→ What you are asked to do
Word for word, return the lines from the start of the entries below through the line that has "pretty good free".

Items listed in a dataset

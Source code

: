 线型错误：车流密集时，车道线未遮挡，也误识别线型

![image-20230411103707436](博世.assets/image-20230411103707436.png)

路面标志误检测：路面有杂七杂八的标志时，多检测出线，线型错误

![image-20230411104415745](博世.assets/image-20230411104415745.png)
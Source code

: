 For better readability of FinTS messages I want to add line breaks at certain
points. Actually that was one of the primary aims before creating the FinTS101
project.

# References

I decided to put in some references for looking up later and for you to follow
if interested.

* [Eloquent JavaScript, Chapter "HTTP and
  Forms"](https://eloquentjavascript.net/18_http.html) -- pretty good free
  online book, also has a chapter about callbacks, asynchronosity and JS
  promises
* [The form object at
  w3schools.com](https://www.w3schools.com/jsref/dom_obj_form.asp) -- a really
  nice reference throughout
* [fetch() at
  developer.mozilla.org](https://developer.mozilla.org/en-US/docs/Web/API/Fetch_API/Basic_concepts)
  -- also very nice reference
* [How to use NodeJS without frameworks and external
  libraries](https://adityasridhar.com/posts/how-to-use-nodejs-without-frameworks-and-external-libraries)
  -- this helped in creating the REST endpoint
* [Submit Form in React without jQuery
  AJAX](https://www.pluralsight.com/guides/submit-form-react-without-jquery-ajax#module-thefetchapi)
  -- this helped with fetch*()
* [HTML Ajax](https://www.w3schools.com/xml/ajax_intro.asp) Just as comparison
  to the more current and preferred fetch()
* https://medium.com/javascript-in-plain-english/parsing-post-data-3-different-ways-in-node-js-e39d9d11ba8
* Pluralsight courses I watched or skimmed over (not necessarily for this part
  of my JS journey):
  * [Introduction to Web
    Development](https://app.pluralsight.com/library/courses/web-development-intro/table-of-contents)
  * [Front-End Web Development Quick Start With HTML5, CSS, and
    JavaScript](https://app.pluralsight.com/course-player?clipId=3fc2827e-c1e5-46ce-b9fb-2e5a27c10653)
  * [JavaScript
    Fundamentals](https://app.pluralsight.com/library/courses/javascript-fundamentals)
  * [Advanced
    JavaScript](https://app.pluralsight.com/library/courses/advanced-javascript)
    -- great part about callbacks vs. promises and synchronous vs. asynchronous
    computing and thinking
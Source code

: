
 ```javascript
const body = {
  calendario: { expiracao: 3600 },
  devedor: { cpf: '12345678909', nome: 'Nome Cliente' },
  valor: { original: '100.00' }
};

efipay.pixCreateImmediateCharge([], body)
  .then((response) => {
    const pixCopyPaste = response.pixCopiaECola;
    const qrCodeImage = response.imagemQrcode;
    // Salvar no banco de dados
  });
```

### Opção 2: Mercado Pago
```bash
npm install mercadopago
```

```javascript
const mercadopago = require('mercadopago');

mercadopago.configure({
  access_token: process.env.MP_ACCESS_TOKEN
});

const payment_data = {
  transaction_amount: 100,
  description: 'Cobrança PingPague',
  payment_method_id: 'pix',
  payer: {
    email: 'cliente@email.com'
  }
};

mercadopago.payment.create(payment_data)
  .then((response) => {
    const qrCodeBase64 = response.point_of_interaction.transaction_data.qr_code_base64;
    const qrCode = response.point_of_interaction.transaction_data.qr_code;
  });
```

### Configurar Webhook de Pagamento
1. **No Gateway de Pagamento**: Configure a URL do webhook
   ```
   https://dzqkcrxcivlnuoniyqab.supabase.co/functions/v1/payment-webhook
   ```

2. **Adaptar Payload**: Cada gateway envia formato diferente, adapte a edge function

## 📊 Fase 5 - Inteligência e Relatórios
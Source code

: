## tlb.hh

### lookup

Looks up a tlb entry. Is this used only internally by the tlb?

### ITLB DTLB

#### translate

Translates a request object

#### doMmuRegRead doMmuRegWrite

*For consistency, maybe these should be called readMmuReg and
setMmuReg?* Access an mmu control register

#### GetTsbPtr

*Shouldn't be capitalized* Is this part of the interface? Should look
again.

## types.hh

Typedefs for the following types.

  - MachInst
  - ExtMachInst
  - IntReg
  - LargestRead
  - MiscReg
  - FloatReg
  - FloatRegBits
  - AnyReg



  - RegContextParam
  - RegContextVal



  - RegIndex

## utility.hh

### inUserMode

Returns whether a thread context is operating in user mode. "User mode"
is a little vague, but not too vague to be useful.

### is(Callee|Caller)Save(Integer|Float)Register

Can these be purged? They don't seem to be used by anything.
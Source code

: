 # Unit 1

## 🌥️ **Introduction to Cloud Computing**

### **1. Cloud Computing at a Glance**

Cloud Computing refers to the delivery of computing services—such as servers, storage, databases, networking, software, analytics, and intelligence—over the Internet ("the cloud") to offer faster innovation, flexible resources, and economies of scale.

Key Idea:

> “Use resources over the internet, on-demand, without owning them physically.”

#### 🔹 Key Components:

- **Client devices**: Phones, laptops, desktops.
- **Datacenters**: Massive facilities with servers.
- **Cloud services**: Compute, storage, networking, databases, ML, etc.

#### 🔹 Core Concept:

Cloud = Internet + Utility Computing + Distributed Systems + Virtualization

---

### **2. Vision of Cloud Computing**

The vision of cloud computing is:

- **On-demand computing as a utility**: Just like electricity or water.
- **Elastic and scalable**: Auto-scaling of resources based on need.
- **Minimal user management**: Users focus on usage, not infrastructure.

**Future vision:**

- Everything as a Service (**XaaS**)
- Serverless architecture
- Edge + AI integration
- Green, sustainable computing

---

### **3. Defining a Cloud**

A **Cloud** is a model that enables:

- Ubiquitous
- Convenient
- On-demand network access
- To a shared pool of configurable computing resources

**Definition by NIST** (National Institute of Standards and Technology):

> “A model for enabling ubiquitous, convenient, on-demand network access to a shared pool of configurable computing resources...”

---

→ Answer below
Source code

: 线型错误：车流密集时，车道线未遮挡，也误识别线型

![image-20230411103707436](博世.assets/image-20230411103707436.png)

路面标志误检测：路面有杂七杂八的标志时，多检测出线，线型错误

![image-20230411104415745](博世.assets/image-20230411104415745.png)
Source code

: For better readability of FinTS messages I want to add line breaks at certain
points. Actually that was one of the primary aims before creating the FinTS101
project.

# References

I decided to put in some references for looking up later and for you to follow
if interested.

* [Eloquent JavaScript, Chapter "HTTP and
  Forms"](https://eloquentjavascript.net/18_http.html) -- pretty good free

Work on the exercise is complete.